= Records supplied =
□ □ □ □ □

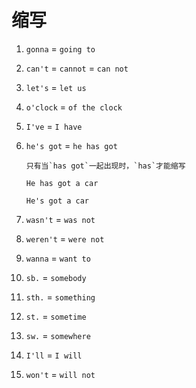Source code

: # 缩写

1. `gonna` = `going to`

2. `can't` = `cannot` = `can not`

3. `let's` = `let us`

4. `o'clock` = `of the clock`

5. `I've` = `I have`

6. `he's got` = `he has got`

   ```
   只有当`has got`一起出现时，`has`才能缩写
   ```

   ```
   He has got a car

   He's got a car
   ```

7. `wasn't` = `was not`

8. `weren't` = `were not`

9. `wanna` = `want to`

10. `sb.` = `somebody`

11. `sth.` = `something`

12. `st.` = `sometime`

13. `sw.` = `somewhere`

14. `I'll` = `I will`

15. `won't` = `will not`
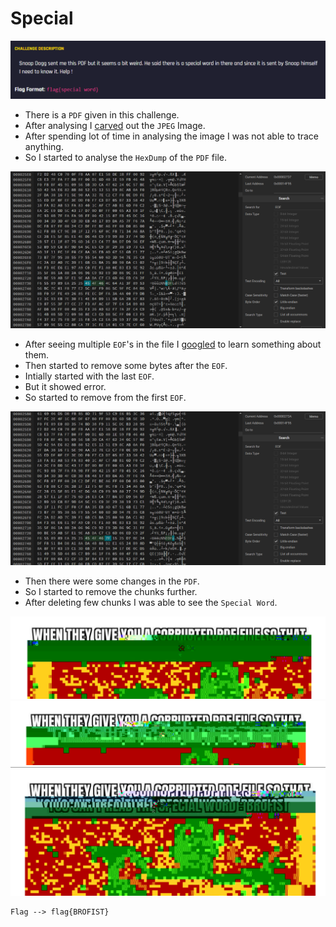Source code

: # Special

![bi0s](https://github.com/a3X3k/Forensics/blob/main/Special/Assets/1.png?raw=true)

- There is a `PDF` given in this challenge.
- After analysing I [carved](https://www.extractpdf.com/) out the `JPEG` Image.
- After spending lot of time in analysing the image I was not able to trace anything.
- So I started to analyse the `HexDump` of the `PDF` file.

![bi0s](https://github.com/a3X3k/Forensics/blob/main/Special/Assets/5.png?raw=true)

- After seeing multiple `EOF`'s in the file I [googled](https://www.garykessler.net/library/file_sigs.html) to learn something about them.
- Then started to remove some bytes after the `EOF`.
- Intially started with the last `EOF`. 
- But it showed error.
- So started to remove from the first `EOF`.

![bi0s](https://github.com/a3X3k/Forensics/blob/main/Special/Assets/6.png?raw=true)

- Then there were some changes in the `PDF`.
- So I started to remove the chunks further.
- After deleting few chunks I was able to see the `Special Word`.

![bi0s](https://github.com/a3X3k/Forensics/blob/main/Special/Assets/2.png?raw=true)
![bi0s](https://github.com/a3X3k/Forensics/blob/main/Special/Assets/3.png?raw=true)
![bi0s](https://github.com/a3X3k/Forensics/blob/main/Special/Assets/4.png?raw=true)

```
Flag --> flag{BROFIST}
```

□ □ □ □ □

= Work request =
Return all lines of the material above in which the word "file" occurs.

= Result of the exercise =
- So I started to analyse the `HexDump` of the `PDF` file.
- After seeing multiple `EOF`'s in the file I [googled](https://www.garykessler.net/library/file_sigs.html) to learn something about them.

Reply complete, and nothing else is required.